A pregnant woman in labour pains has jumped to her death after doctors refused to ease her pains by performing C-section to ease her agony. After multiple requests were refused, she jumped five floors from a hospital window in northern China to her death, according to AFP.
The woman identified as Ma Rongrong has left her family members in shock with many blaming the hospital for denying her surgery that could have eased her suffering.

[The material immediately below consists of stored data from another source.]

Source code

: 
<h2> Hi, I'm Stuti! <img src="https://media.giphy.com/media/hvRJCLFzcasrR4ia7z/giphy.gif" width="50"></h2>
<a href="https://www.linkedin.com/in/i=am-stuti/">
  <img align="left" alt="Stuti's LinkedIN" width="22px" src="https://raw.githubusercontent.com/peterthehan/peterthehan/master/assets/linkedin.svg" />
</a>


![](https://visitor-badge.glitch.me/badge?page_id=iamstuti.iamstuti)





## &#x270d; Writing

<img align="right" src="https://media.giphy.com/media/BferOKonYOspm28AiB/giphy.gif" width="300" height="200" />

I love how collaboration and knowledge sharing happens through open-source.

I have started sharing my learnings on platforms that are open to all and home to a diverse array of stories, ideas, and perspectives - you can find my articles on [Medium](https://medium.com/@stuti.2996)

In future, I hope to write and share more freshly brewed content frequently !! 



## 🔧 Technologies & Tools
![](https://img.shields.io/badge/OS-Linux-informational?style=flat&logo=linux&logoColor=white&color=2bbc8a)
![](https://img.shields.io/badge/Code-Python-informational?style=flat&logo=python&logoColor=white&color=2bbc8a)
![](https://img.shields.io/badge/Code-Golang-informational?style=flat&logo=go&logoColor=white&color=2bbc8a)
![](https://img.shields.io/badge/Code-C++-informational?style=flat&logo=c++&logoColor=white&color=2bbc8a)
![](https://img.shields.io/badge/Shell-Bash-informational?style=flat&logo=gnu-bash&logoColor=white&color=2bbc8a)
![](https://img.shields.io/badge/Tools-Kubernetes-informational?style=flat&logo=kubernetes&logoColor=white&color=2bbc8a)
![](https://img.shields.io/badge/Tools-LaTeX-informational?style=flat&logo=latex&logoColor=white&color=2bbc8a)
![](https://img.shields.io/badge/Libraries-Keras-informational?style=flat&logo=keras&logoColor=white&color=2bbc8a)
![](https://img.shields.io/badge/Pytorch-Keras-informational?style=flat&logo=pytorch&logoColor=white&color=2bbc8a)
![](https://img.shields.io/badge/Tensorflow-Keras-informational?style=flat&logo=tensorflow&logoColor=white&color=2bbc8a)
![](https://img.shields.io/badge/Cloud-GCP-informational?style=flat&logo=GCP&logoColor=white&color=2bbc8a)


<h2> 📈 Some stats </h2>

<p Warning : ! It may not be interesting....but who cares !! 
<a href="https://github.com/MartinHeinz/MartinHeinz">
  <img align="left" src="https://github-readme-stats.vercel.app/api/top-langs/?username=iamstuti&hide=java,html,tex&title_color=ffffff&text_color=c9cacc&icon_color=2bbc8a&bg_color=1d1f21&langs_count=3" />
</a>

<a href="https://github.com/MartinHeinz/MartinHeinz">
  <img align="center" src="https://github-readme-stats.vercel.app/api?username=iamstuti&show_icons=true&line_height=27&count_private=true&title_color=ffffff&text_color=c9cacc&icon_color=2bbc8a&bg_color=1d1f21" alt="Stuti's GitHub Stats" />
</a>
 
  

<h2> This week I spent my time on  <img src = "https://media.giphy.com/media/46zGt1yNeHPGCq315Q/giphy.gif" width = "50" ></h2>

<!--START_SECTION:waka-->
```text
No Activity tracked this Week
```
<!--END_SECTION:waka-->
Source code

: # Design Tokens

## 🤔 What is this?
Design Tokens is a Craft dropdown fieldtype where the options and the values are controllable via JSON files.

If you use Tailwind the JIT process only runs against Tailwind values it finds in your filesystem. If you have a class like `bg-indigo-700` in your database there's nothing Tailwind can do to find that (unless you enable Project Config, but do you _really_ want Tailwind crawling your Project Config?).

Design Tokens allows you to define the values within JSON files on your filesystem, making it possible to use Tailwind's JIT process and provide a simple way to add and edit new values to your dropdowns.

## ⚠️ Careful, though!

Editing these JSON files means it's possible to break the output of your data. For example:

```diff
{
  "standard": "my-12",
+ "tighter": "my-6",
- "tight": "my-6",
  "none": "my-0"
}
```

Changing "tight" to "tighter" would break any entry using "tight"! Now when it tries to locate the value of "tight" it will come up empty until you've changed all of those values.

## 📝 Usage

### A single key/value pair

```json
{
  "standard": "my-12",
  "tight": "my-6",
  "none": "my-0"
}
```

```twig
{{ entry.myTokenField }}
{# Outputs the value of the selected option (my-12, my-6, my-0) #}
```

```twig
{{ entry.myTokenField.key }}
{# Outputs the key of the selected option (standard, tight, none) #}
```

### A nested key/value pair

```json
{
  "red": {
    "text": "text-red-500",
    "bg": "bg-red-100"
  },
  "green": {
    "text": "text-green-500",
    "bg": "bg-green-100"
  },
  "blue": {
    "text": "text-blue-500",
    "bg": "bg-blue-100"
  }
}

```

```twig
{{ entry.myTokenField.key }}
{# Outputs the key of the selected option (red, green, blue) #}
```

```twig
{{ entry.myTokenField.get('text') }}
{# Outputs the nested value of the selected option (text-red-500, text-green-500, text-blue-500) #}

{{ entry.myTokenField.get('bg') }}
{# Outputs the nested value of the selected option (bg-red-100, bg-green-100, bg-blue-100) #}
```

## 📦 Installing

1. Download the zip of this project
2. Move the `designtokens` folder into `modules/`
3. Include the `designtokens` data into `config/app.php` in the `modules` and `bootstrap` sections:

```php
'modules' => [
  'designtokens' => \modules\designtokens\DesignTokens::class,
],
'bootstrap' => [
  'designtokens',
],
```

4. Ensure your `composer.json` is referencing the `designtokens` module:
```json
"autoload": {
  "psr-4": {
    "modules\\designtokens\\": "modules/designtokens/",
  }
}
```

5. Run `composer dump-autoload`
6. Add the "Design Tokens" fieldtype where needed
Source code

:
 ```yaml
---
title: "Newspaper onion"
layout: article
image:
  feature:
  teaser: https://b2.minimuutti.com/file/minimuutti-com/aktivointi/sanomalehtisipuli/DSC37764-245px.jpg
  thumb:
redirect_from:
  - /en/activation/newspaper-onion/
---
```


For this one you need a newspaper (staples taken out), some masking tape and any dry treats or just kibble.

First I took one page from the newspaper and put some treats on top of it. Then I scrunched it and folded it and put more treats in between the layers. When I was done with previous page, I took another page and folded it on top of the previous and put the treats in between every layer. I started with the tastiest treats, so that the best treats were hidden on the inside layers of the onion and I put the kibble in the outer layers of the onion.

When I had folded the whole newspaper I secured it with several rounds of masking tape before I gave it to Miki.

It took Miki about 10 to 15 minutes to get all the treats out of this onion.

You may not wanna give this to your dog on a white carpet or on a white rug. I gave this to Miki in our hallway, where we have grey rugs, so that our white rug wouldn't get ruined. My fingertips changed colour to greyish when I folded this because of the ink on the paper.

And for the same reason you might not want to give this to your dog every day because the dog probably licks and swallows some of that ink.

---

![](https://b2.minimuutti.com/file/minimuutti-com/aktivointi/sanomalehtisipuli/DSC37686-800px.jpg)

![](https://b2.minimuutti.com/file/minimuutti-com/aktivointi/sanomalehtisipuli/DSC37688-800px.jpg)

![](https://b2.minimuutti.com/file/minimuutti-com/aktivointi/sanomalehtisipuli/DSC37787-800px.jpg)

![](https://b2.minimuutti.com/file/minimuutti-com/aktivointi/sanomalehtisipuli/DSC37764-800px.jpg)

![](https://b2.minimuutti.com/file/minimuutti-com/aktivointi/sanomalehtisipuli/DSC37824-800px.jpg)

The incident has sparked a national discussion on everything from the high cost of health care and patients' rights to the dangers of traditional Chinese family values.
The conversation reached fever pitch this week after leaked security footage showing Ma on her knees in front of her family in a hospital corridor went viral.
In response to the uproar, the official People's Daily said in an editorial that no matter who is ultimately to blame, the incident should serve as a national wake-up call.
"It is necessary to pay more attention to pregnant women's feelings, and pay greater respect to their autonomy," it said.
"We need to have more empathetic understanding and care for them. We cannot only think about policies and interests."
The hospital has said it recommended Ma undergo the procedure, but that she and her husband insisted on natural birth in the belief it was better for the child.
As evidence, the hospital posted Ma's surgery log on its official social media account, showing the family had denied her requests.
Ma had signed an authorisation granting her husband the right to make medical decisions on her behalf, it said, adding the hospital therefore "had no right to change the delivery method without (his) consent".
But Ma's husband, Yan Zhuangzhuang, told the Beijing Youth Daily that he had agreed to his wife's surgery: it was the doctor who said it was unnecessary.
Under Chinese law, the decision should have been made by the person herself, according to Feng Lihua, an expert on medical disputes at Beijing's Zhongdun Law Firm.
"It cannot be authorised by other people," he told AFP.